Output details
34 - Art and Design: History, Practice and Theory
University of Brighton
All the world's a screen
Sermon developed ‘All the World’s a Screen’ as a practice-based research project firmly rooted in the discourse on interactive arts, to confront new and emergent issues concerning ludic interfaces and open-digital systems. In their paper ‘Missing in Action: Agency and Meaning in Interactive Art’ (2011), Edward Shanken and Kristine Stiles argue that interactivity per se does not automatically produce works that offer a dynamic role or ‘agency’. In response, ‘All the World’s a Screen’ looks to role-play as a way of enhancing interaction between communities, by offering opportunities for people to experience their environment in different ways: encountering strangers, and allowing participants of all ages to play, create meaning and explore communication in order to cross cultural and linguistic boundaries.
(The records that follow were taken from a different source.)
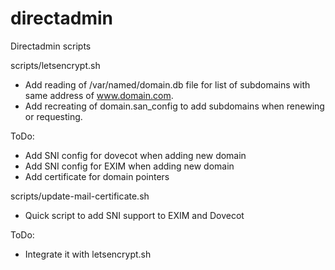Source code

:# directadmin
Directadmin scripts


scripts/letsencrypt.sh

- Add reading of /var/named/domain.db file for list of subdomains with same address of www.domain.com.
- Add recreating of domain.san_config to add subdomains when renewing or requesting.

ToDo:

- Add SNI config for dovecot when adding new domain
- Add SNI config for EXIM when adding new domain
- Add certificate for domain pointers

scripts/update-mail-certificate.sh

- Quick script to add SNI support to EXIM and Dovecot

ToDo:

- Integrate it with letsencrypt.sh
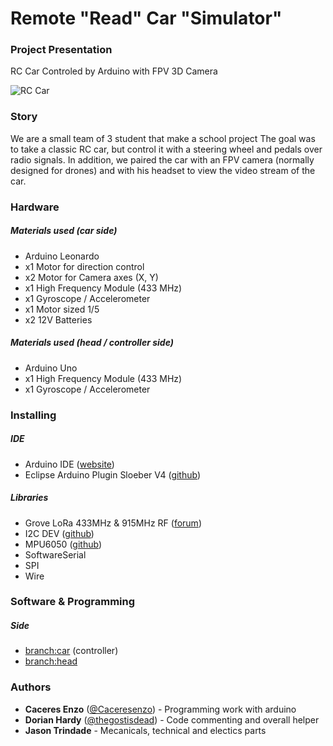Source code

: # Remote "Read" Car "Simulator"

### Project Presentation

RC Car Controled by Arduino with FPV 3D Camera

![RC Car](https://i.imgur.com/fpKpMUs.jpg)

### Story

We are a small team of 3 student that make a school project
The goal was to take a classic RC car, but control it with a steering wheel and pedals over radio signals. In addition, we paired the car with an FPV camera (normally designed for drones) and with his headset to view the video stream of the car.

### Hardware

##### Materials used (car side)

- Arduino Leonardo
- x1 Motor for direction control
- x2 Motor for Camera axes (X, Y)
- x1 High Frequency Module (433 MHz)
- x1 Gyroscope / Accelerometer 
- x1 Motor sized 1/5
- x2 12V Batteries 

##### Materials used (head / controller side)

- Arduino Uno
- x1 High Frequency Module (433 MHz)
- x1 Gyroscope / Accelerometer 

### Installing

##### IDE

- Arduino IDE ([website](https://www.arduino.cc/en/main/software))
- Eclipse Arduino Plugin Sloeber V4 ([github](https://github.com/Sloeber/arduino-eclipse-plugin))

##### Libraries

- Grove LoRa 433MHz & 915MHz RF ([forum](http://wiki.seeedstudio.com/Grove_LoRa_Radio/#download-library))
- I2C DEV ([github](https://github.com/jrowberg/i2cdevlib))
- MPU6050 ([github](https://github.com/jarzebski/Arduino-MPU6050))
- SoftwareSerial
- SPI
- Wire

### Software & Programming

##### Side
- [branch:car](https://github.com/Caceresenzo/RemoteRealCarSimulator/tree/car) (controller)
- [branch:head](https://github.com/Caceresenzo/RemoteRealCarSimulator/tree/head)

### Authors

- **Caceres Enzo** ([@Caceresenzo](https://github.com/Caceresenzo/)) - Programming work with arduino
- **Dorian Hardy** ([@thegostisdead](https://github.com/thegostisdead/)) - Code commenting and overall helper
- **Jason Trindade** - Mecanicals, technical and electics parts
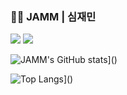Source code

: ### 🐻‍❄️ JAMM | 심재민

<a href="https://velog.io/@sjm1013ok" target="_blank"><img src="https://img.shields.io/badge/Velog-20C997?style=flat-square&logo=Velog&logoColor=white"/></a>
<img src="https://img.shields.io/badge/apvmf32@gmail.com-EA4335?style=flat-square&logo=Gmail&logoColor=white"/>

![JAMM's GitHub stats](https://github-readme-stats.vercel.app/api?username=JAMM-JAMM)]()

![Top Langs](https://github-readme-stats.vercel.app/api/top-langs/?username=JAMM-JAMM&langs_count=10&layout=compact)]()

<!--
**JAMM-JAMM/JAMM-JAMM** is a ✨ _special_ ✨ repository because its `README.md` (this file) appears on your GitHub profile.

Here are some ideas to get you started:

- 🔭 I’m currently working on ...
- 🌱 I’m currently learning ...
- 👯 I’m looking to collaborate on ...
- 🤔 I’m looking for help with ...
- 💬 Ask me about ...
- 📫 How to reach me: ...
- 😄 Pronouns: ...
- ⚡ Fun fact: ...
-->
This installation pushes the boundaries of telematic art and generative cinema by combining the possibilities of telepresent performance with miniature scale models and animated scenes. Through audience participation and interaction between Manchester and Barcelona, Sermon sought to interrogate the way impromptu narratives can be revealed and directed through the interplay between artist, audience and environment. This project referenced Shakespeare’s line ‘All the world’s a stage’, representing his ‘seven stages of man’ as seven rooms in a model film set, providing a metaphysical backdrop to steer the unfolding telematic plot.
‘All the Word’s a Screen’ was developed in collaboration with artist Charlotte Gould, who contributed three-dimensional animated environments and set designs, during a residency at the Museu d’Art Contemporani de Barcelona (MACBA) Study Centre (2011). It was presented between MadLab Manchester and HANGAR Barcelona, and between the MACBA Study Centre and the Umbro Design Space, Manchester for the FutureEverything Festival (2011). These outcomes were later presented at ISEA Sydney (2013) and as a journal article in the ‘International Journal of Performance Arts and Digital Media’ (2013, 9.2, p.231ff).